In developing the Study Plan, the National Children’s Study relied on the expertise and input from the National Children’s Study Federal Advisory Committee; its working groups of experienced obstetric, pediatric and environmental health researchers representing federal agencies, the private sector, child health and environmental advocacy groups; and others.
Hypotheses
Although the Study is hypothesis-driven, no single hypothesis fulfills all the goals for the Study. To determine environmental impact on the health of children, the Study includes a number of hypotheses and priority health outcomes. Together, they represent an approach to addressing the nation’s most urgent public health concerns. By design, the Study hopes to be able to answer future questions about children’s health that science has yet to ask.
Data Collection
- Families who are enrolled in the Study will participate in a minimum of 15 in-person visits with a local research team beginning the first trimester of pregnancy or earlier, through 21 years of age. Some of these visits will be in the participants’ homes and some will be in clinical settings, including the infant’s place of delivery. For a sample of participants, data will also be collected from child care and school settings to include places where the child spends at least 30 hours per week.

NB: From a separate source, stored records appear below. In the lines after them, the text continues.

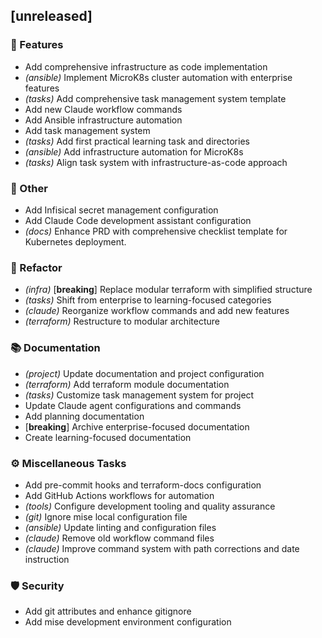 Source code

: ## [unreleased]

### 🚀 Features

- Add comprehensive infrastructure as code implementation
- *(ansible)* Implement MicroK8s cluster automation with enterprise features
- *(tasks)* Add comprehensive task management system template
- Add new Claude workflow commands
- Add Ansible infrastructure automation
- Add task management system
- *(tasks)* Add first practical learning task and directories
- *(ansible)* Add infrastructure automation for MicroK8s
- *(tasks)* Align task system with infrastructure-as-code approach

### 💼 Other

- Add Infisical secret management configuration
- Add Claude Code development assistant configuration
- *(docs)* Enhance PRD with comprehensive checklist template for Kubernetes deployment.

### 🚜 Refactor

- *(infra)* [**breaking**] Replace modular terraform with simplified structure
- *(tasks)* Shift from enterprise to learning-focused categories
- *(claude)* Reorganize workflow commands and add new features
- *(terraform)* Restructure to modular architecture

### 📚 Documentation

- *(project)* Update documentation and project configuration
- *(terraform)* Add terraform module documentation
- *(tasks)* Customize task management system for project
- Update Claude agent configurations and commands
- Add planning documentation
- [**breaking**] Archive enterprise-focused documentation
- Create learning-focused documentation

### ⚙️ Miscellaneous Tasks

- Add pre-commit hooks and terraform-docs configuration
- Add GitHub Actions workflows for automation
- *(tools)* Configure development tooling and quality assurance
- *(git)* Ignore mise local configuration file
- *(ansible)* Update linting and configuration files
- *(claude)* Remove old workflow command files
- *(claude)* Improve command system with path corrections and date instruction

### 🛡️ Security

- Add git attributes and enhance gitignore
- Add mise development environment configuration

- In addition to in-person visits, data will be remotely collected via telephone, computer, or mail-in questionnaires every three months through the first year of life, and then at slightly longer intervals until the child reaches 21 years of age.
- Samples collected over the course of the study will include biological samples from the mother, father, and child, as well as air, water, soil, and dust from the child’s environment.
Measures and Outcomes
- The data collection will involve measures of environmental exposures that will be tracked and analyzed in relationship to health outcomes. Biological, chemical, physical, and psychosocial exposures will be collected, measured, and tracked against pregnancy and birth outcomes, stages of child development, and medical events.
- The ability to assess the influence of multiple environmental exposures on one or more outcomes is an important and unique facet of the Study.
Results
- Beginning with birth outcomes, findings will become available within two to three years after the Study is launched. Throughout the Study’s duration, intermittent results will allow for continued insights that may be applied to better the health of America’s children.
- The Study Plan is written as an outline so that it may evolve as the cohort ages and as new scientific developments occur. A more detailed Research Plan and Study protocol will be developed with the input of investigators from the Vanguard Centers and coordinating center.
The full Study Plan (PDF 2.04 mb) is being provided for historical purposes only. As the Study has progressed, new information has replaced some of the material in the Study Plan.
More recent information on the Study design is available in the Research Plan.